Blue Olive’s Liquid Nitrogen Fro Yo is Mostly Just A Gimmick


I read on Serious Eats that a gourmet market near Grand Central was doing the unthinkable: making frozen Greek yogurt with liquid nitrogen. That sort of high-tech sciencey stuff is usually reserved for molecular gastronomy restaurants – certainly not at gourmet bodegas. Blue Olive Market is a Mediterranean foodshop that just opened late last year and had not been on my radar. It looks like they sell interesting sandwiches for under $10 (like fennel salami or black angus meatballs) and Greek specialties. There’s also a small dining area and lots of specialty products for sale.


I had already eaten lunch, but was curious about this unusual frozen yogurt. You get to choose between sweet and tart yogurt and then from an array of toppings (some sweet, some savory) which they all whip together in a haze of smoke and mirrors. Thankfully this wasn’t one of those DIY yogurt shop!
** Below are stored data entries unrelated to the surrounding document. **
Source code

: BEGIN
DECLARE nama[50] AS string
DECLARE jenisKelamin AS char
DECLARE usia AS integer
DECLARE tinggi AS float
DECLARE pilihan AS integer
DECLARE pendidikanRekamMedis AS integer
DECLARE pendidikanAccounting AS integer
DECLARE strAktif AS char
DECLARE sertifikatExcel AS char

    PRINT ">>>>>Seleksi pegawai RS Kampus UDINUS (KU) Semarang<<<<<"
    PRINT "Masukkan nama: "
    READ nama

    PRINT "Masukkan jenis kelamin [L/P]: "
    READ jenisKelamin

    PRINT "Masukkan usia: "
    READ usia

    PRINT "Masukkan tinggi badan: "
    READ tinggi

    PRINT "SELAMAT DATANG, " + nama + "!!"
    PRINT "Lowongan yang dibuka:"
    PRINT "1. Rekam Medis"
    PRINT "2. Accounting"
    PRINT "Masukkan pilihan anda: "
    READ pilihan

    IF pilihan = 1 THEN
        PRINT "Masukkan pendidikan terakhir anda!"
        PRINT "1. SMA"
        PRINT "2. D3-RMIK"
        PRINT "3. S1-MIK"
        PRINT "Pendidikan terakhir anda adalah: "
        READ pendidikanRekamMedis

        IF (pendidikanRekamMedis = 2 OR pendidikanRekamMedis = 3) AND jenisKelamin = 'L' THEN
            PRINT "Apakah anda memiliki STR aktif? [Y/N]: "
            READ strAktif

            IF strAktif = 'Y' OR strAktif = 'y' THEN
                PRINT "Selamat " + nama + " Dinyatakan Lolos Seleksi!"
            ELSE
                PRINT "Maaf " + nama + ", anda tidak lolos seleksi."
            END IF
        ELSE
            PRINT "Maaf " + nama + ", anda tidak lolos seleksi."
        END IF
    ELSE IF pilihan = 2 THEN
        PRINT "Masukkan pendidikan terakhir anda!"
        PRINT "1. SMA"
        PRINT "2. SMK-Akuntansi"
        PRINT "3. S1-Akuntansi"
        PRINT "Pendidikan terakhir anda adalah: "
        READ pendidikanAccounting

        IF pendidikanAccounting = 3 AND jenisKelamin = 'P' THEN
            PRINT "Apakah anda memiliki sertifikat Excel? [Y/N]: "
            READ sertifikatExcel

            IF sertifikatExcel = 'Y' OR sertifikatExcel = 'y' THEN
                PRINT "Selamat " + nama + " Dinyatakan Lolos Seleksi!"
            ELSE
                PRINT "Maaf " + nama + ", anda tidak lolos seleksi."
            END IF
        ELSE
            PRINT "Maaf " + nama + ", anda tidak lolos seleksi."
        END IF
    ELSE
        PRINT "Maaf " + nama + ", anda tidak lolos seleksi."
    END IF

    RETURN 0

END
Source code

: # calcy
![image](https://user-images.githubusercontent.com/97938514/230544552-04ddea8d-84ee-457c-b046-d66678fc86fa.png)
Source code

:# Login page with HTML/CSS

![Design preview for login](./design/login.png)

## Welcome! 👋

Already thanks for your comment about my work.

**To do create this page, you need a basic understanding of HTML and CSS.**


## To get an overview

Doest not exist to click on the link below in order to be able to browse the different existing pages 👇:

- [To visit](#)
I took one of the worker’s suggestions and had them mix my tart yogurt with honey and a Greek sesame candy called pasteli. The yogurt was certainly rich and creamy with a strong tart flavor. The honey and pasteli added a nice contrast of sweetness and crunch – although both disappeared rather quickly.


But ultimately this was basically very cold fresh yogurt. I’m not sure the liquid nitrogen added much in terms of texture. It didn’t have that smooth frozen sensation that makes frozen yogurt so appealing to me.


It might be worth it to check this out based on the novelty alone, but not sure it’s worth the extra few dollars for the gimmick. However, I would like to return here because I think some of their savory options might make for an interesting Midtown Lunch. Has anybody tried it out?